The N.C. Dental
decision was a blow in favor of competition. Whatever one thinks of antitrust law generally, government-sponsored anticompetitive activity should be at least as tightly controlled as private anticompetitive activity. (Admittedly, some might be uncomfortable, on federalism grounds, with federal interference with how a state chooses to regulate.) But it raised as many questions as it answered. What does it take for a market-participant-dominated agency to be “actively supervised”?
A case quickly arose to test the contours of active supervision. Teladoc, Inc. is a provider of “telehealth services”; it provides health-care services by phone or video, instead of by traditional in-person consultation. Typically, employers contract with Teladoc for a subscription fee; its employees create personal accounts and upload their medical records. These individuals can then contact Teladoc at any time and be connected with a doctor trained in phone or video treatment and diagnosis. (This doctor is of course licensed in Texas and has to abide by the same ethical rules as other Texas doctors.) The doctor talks with the patient and consults the patient’s records; the doctor’s medical advice can include prescribing medications or referring the patient to a physical doctor or an emergency room. Teladoc’s services cost a fraction of traditional doctors’ services and are especially useful for people who work in remote areas where doctors are in short supply.
In Texas, the practice of medicine is regulated by the Texas Medical Board, which is dominated by active market participants—doctors of one kind or other. In 2010, the Board amended its regulations to provide that doctors cannot prescribe medications to patients without a face-to-face visit. The result was, in effect, to force Teladoc to shut down its operations in Texas.

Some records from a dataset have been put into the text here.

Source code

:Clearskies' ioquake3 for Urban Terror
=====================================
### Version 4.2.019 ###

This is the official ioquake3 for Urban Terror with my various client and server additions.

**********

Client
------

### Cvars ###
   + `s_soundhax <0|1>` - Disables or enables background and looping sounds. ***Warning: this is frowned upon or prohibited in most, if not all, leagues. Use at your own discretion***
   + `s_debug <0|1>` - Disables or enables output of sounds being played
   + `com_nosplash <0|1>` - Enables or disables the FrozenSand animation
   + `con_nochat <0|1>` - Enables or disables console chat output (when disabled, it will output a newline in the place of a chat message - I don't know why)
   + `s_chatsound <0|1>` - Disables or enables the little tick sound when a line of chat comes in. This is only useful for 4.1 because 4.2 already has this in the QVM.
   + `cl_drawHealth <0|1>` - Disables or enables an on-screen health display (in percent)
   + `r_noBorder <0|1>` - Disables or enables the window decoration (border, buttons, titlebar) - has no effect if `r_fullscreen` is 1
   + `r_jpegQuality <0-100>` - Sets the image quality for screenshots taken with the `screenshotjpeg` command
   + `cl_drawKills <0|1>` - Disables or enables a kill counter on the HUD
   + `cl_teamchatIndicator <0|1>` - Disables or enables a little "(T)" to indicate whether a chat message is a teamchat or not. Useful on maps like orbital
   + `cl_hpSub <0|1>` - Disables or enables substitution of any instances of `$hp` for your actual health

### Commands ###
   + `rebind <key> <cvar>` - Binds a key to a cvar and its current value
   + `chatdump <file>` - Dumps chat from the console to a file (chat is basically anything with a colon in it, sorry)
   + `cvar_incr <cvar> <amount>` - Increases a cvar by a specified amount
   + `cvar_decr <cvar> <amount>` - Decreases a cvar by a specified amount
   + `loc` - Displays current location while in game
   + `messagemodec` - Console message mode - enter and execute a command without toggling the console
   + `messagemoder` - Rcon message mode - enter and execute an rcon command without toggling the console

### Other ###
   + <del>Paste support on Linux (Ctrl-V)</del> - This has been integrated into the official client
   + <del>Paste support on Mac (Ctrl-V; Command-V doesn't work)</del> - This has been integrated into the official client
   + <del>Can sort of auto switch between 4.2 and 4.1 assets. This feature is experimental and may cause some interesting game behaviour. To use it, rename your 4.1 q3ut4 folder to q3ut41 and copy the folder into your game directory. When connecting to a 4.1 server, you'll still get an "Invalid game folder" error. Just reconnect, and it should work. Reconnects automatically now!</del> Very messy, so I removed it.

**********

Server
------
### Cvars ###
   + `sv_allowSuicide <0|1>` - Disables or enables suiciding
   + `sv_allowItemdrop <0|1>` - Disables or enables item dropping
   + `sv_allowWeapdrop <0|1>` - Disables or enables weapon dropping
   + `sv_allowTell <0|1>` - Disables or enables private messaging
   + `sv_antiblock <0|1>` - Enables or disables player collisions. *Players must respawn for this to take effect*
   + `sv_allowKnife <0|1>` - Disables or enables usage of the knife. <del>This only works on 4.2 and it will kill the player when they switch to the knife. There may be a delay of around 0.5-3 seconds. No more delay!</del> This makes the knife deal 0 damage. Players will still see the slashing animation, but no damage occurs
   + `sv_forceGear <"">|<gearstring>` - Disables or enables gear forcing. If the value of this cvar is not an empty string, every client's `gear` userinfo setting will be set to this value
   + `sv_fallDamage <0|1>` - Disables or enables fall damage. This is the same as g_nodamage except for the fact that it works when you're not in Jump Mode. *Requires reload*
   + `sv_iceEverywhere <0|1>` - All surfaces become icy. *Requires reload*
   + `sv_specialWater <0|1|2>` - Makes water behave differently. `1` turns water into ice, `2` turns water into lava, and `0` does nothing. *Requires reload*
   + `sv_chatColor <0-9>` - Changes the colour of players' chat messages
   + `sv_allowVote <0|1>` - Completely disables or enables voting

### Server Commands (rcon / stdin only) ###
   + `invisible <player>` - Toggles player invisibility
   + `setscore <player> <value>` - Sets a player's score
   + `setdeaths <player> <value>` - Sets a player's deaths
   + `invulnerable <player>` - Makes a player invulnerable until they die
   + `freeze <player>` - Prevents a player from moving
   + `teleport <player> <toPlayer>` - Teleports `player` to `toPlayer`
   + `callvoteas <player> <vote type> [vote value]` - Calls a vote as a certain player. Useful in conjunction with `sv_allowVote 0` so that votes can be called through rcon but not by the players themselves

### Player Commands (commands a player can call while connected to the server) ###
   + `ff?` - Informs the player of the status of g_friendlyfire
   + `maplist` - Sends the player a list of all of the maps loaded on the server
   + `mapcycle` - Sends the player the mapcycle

Teladoc sued in federal district court, alleging (among other things) that the Board had violated the Sherman Act by excluding Teladoc from the market. First, the parties agreed to ignore the question of immunity and just ask the court to decide, on the merits, whether the Board’s actions violated the Sherman Act. In May 2015, the court determined that there was indeed a Sherman Act violation. It was clear that the Board’s regulations had the effect of limiting supply and increasing price. Of course, in such cases, the Board is allowed to offer a pro-competitive justification for these restrictions: the concern that medical practice without face-to-face consultations would decrease the quality of medical care. But the district court concluded that the evidence for this proposition was scant and anecdotal, and was rebutted by contrary evidence produced by Teladoc, including a study showing positive health outcomes from the use of Teladoc by a large employer in California.
Thus, everything rested on the question of immunity. If the Board was immune, it could safely ignore the court’s ruling that its actions violated the Sherman Act. In a second decision, issued in December 2015, the court reached this question, and analyzed whether the Board was immune. Given N.C. Dental, the main question was whether the Board was “actively supervised” by the state.

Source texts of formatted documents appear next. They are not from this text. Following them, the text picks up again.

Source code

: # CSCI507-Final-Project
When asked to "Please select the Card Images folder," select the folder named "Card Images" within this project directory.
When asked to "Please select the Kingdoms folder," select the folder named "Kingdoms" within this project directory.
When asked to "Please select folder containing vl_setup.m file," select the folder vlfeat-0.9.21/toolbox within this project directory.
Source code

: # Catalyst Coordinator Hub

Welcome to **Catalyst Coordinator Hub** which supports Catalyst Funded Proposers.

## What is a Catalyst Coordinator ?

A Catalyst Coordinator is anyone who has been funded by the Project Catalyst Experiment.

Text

Usually, when the Supreme Court imagines active supervision, it’s talking about supervision by some official in the executive branch of state government. If a disinterested executive official signs off on every Board decision and endorses its merits, then one can comfortably say that the Board’s decision is that of the state, and then immunity properly applies. This is, roughly, the way that Georgia has reacted to the N.C. Dental decision; now the Governor must sign off on any contested decision by a market-participant-dominated board.
But such review doesn’t exist in Texas, so the Board’s most substantial argument focused instead on state-court judicial review. Whenever any agency adopts a new rule or interpretation of law, any affected party can sue in state court, arguing that the agency is violating the law. The Board argued that this state-court judicial review was sufficient to constitute active supervision. The district court disagreed, therefore holding that the Board wasn’t immune. The Board then appealed to the Fifth Circuit (the regional federal appellate court that covers Texas).

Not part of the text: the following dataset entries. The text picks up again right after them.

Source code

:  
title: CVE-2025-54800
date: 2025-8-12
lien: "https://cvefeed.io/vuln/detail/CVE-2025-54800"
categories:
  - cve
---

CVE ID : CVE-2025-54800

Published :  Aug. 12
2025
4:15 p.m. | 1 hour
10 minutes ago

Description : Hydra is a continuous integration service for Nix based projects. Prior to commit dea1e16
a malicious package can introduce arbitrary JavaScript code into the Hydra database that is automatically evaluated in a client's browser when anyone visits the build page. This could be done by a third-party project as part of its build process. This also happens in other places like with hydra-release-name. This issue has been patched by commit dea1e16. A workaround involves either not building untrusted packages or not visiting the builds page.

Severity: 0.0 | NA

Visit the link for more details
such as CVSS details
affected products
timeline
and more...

At the Fifth Circuit, a group of 55 antitrust and competition scholars—mostly law or economics professors—filed an amicus brief agreeing with the district court’s (and Teladoc’s) analysis and disagreeing with the Board’s arguments (more specifically, disagreeing with a better version of the Board’s arguments, as reformulated on appeal by the Texas Solicitor General). These scholars included Rebecca Haw Allensworth of Vanderbilt, Aaron Edlin of UC Berkeley, and Einer Elhauge of Harvard, the authors of an antitrust professors’ Supreme Court amicus brief in N.C. Dental (which I joined), as well as other noted scholars like antitrust treatise author Herbert Hovenkamp. I was the main author of that amicus brief.
. . .
It would have been nice to have had our arguments endorsed in a precedential opinion by the Fifth Circuit. But Teladoc instead gained a victory of a different sort. In October 2016, perhaps moved by the arguments in our amicus brief—as well as those in other amicus briefs (the Cato Institute also filed a brief, which discussed other issues such as the right to earn a living)—the Board withdrew its appeal. This leaves standing the district court opinion in favor of Teladoc and against the Board’s antitrust immunity. That opinion has no precedential value, but it does allow Teladoc to continue its operations in Texas, and it may have some persuasive value if the same issue arises in other states. The trend is thus in favor of keeping a tight lid on market-participant-dominated agencies, and requiring that, if a state wants these boards to be immune from antitrust liability, it had better subject them to real, disinterested oversight.